Invention of the Saxophone
Around 1841, Adolphe Sax began working on the plans for an instrument that combined the best characteristics of brass and woodwind instruments. For Sax, this meant integrating the projection of brass instruments, with the flexibility of woodwinds.
Sax desired to create an instrument that could blend with strings, in an orchestra. He also wanted this instrument to play with a tone and volume that was fuller and stronger than string instruments.
Many historians think the saxophone came about because Sax wasn’t happy with the sound of the ophicleide he was working on. (An ophicleide is a keyed brass instrument, played with a brass mouthpiece, and used in 19th-century bands.) Sax replaced the brass mouthpiece with a bass clarinet mouthpiece and liked the darker, richer sound.
Sax began making saxophones from brass because making a tapered tube, necessary for the body of the instrument, was difficult when using wood. All members of the saxophone family have a conical bore and use a single cane reed.
Sax took out a fifteen-year patent on the saxophone family, in 1846. This expired in the early 1860s, allowing anyone the ability to copy Sax’s instruments.
The saxophone family named in the patent included eight saxophones. They are: Tenor Saxophone in Eb, Saxophone in C, Saxophone in Bb, Contrabass Saxophone in G or Ab, Bourdon Saxophone in C or Bb, and four additional saxophones pitched one octave higher than the aforementioned instruments. The saxophones were intended to encompass the range of sopranino to subcontrabass.
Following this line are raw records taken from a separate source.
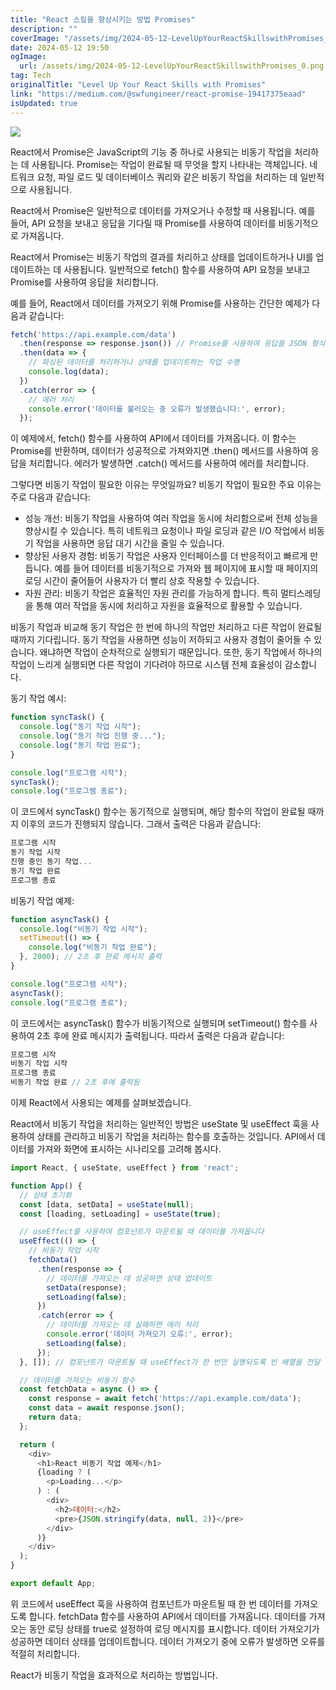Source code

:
 ```yaml
---
title: "React 스킬을 향상시키는 방법 Promises"
description: ""
coverImage: "/assets/img/2024-05-12-LevelUpYourReactSkillswithPromises_0.png"
date: 2024-05-12 19:50
ogImage: 
  url: /assets/img/2024-05-12-LevelUpYourReactSkillswithPromises_0.png
tag: Tech
originalTitle: "Level Up Your React Skills with Promises"
link: "https://medium.com/@swfungineer/react-promise-19417375eaad"
isUpdated: true
---
```





<img src="/assets/img/2024-05-12-LevelUpYourReactSkillswithPromises_0.png" />

React에서 Promise은 JavaScript의 기능 중 하나로 사용되는 비동기 작업을 처리하는 데 사용됩니다. Promise는 작업이 완료될 때 무엇을 할지 나타내는 객체입니다. 네트워크 요청, 파일 로드 및 데이터베이스 쿼리와 같은 비동기 작업을 처리하는 데 일반적으로 사용됩니다.

React에서 Promise은 일반적으로 데이터를 가져오거나 수정할 때 사용됩니다. 예를 들어, API 요청을 보내고 응답을 기다릴 때 Promise를 사용하여 데이터를 비동기적으로 가져옵니다.

React에서 Promise는 비동기 작업의 결과를 처리하고 상태를 업데이트하거나 UI를 업데이트하는 데 사용됩니다. 일반적으로 fetch() 함수를 사용하여 API 요청을 보내고 Promise를 사용하여 응답을 처리합니다.



예를 들어, React에서 데이터를 가져오기 위해 Promise를 사용하는 간단한 예제가 다음과 같습니다:

```js
fetch('https://api.example.com/data')
  .then(response => response.json()) // Promise를 사용하여 응답을 JSON 형식으로 파싱
  .then(data => {
    // 파싱된 데이터를 처리하거나 상태를 업데이트하는 작업 수행
    console.log(data);
  })
  .catch(error => {
    // 에러 처리
    console.error('데이터를 불러오는 중 오류가 발생했습니다:', error);
  });
```

이 예제에서, fetch() 함수를 사용하여 API에서 데이터를 가져옵니다. 이 함수는 Promise를 반환하며, 데이터가 성공적으로 가져와지면 .then() 메서드를 사용하여 응답을 처리합니다. 에러가 발생하면 .catch() 메서드를 사용하여 에러를 처리합니다.

그렇다면 비동기 작업이 필요한 이유는 무엇일까요? 비동기 작업이 필요한 주요 이유는 주로 다음과 같습니다:



- 성능 개선: 비동기 작업을 사용하여 여러 작업을 동시에 처리함으로써 전체 성능을 향상시킬 수 있습니다. 특히 네트워크 요청이나 파일 로딩과 같은 I/O 작업에서 비동기 작업을 사용하면 응답 대기 시간을 줄일 수 있습니다.
- 향상된 사용자 경험: 비동기 작업은 사용자 인터페이스를 더 반응적이고 빠르게 만듭니다. 예를 들어 데이터를 비동기적으로 가져와 웹 페이지에 표시할 때 페이지의 로딩 시간이 줄어들어 사용자가 더 빨리 상호 작용할 수 있습니다.
- 자원 관리: 비동기 작업은 효율적인 자원 관리를 가능하게 합니다. 특히 멀티스레딩을 통해 여러 작업을 동시에 처리하고 자원을 효율적으로 활용할 수 있습니다.

비동기 작업과 비교해 동기 작업은 한 번에 하나의 작업만 처리하고 다른 작업이 완료될 때까지 기다립니다. 동기 작업을 사용하면 성능이 저하되고 사용자 경험이 줄어들 수 있습니다. 왜냐하면 작업이 순차적으로 실행되기 때문입니다. 또한, 동기 작업에서 하나의 작업이 느리게 실행되면 다른 작업이 기다려야 하므로 시스템 전체 효율성이 감소합니다.

동기 작업 예시:

```js
function syncTask() {
  console.log("동기 작업 시작");
  console.log("동기 작업 진행 중...");
  console.log("동기 작업 완료");
}

console.log("프로그램 시작");
syncTask();
console.log("프로그램 종료");
```



이 코드에서 syncTask() 함수는 동기적으로 실행되며, 해당 함수의 작업이 완료될 때까지 이후의 코드가 진행되지 않습니다. 그래서 출력은 다음과 같습니다:

```js
프로그램 시작
동기 작업 시작
진행 중인 동기 작업...
동기 작업 완료
프로그램 종료
```

비동기 작업 예제:

```js
function asyncTask() {
  console.log("비동기 작업 시작");
  setTimeout(() => {
    console.log("비동기 작업 완료");
  }, 2000); // 2초 후 완료 메시지 출력
}

console.log("프로그램 시작");
asyncTask();
console.log("프로그램 종료");
```



이 코드에서는 asyncTask() 함수가 비동기적으로 실행되며 setTimeout() 함수를 사용하여 2초 후에 완료 메시지가 출력됩니다. 따라서 출력은 다음과 같습니다:

```js
프로그램 시작
비동기 작업 시작
프로그램 종료
비동기 작업 완료 // 2초 후에 출력됨
```

이제 React에서 사용되는 예제를 살펴보겠습니다.

React에서 비동기 작업을 처리하는 일반적인 방법은 useState 및 useEffect 훅을 사용하여 상태를 관리하고 비동기 작업을 처리하는 함수를 호출하는 것입니다. API에서 데이터를 가져와 화면에 표시하는 시나리오를 고려해 봅시다.



```js
import React, { useState, useEffect } from 'react';

function App() {
  // 상태 초기화
  const [data, setData] = useState(null);
  const [loading, setLoading] = useState(true);

  // useEffect를 사용하여 컴포넌트가 마운트될 때 데이터를 가져옵니다
  useEffect(() => {
    // 비동기 작업 시작
    fetchData()
      .then(response => {
        // 데이터를 가져오는 데 성공하면 상태 업데이트
        setData(response);
        setLoading(false);
      })
      .catch(error => {
        // 데이터를 가져오는 데 실패하면 에러 처리
        console.error('데이터 가져오기 오류:', error);
        setLoading(false);
      });
  }, []); // 컴포넌트가 마운트될 때 useEffect가 한 번만 실행되도록 빈 배열을 전달

  // 데이터를 가져오는 비동기 함수
  const fetchData = async () => {
    const response = await fetch('https://api.example.com/data');
    const data = await response.json();
    return data;
  };

  return (
    <div>
      <h1>React 비동기 작업 예제</h1>
      {loading ? (
        <p>Loading...</p>
      ) : (
        <div>
          <h2>데이터:</h2>
          <pre>{JSON.stringify(data, null, 2)}</pre>
        </div>
      )}
    </div>
  );
}

export default App;
```

위 코드에서 useEffect 훅을 사용하여 컴포넌트가 마운트될 때 한 번 데이터를 가져오도록 합니다. fetchData 함수를 사용하여 API에서 데이터를 가져옵니다. 데이터를 가져오는 동안 로딩 상태를 true로 설정하여 로딩 메시지를 표시합니다. 데이터 가져오기가 성공하면 데이터 상태를 업데이트합니다. 데이터 가져오기 중에 오류가 발생하면 오류를 적절히 처리합니다.

React가 비동기 작업을 효과적으로 처리하는 방법입니다.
On the patent, Sax listed the fingerings for the saxophones as having “some of the characteristics of the flute and of the clarinet.”
Sax intended for his family of saxophones to be used with orchestras and military bands.
Rival instrument makers attacked Sax, claiming that his saxophone patents weren’t legitimate. Sax was in court for over twenty years dealing with legal proceedings regarding the patents.
First Public Performance of a Saxophone
The first time a saxophone was heard in public was on February 3, 1844, in Paris. This concert featured a chamber piece, composed by Hector Berlioz, with Adolphe Sax playing his newly invented Bass Saxophone.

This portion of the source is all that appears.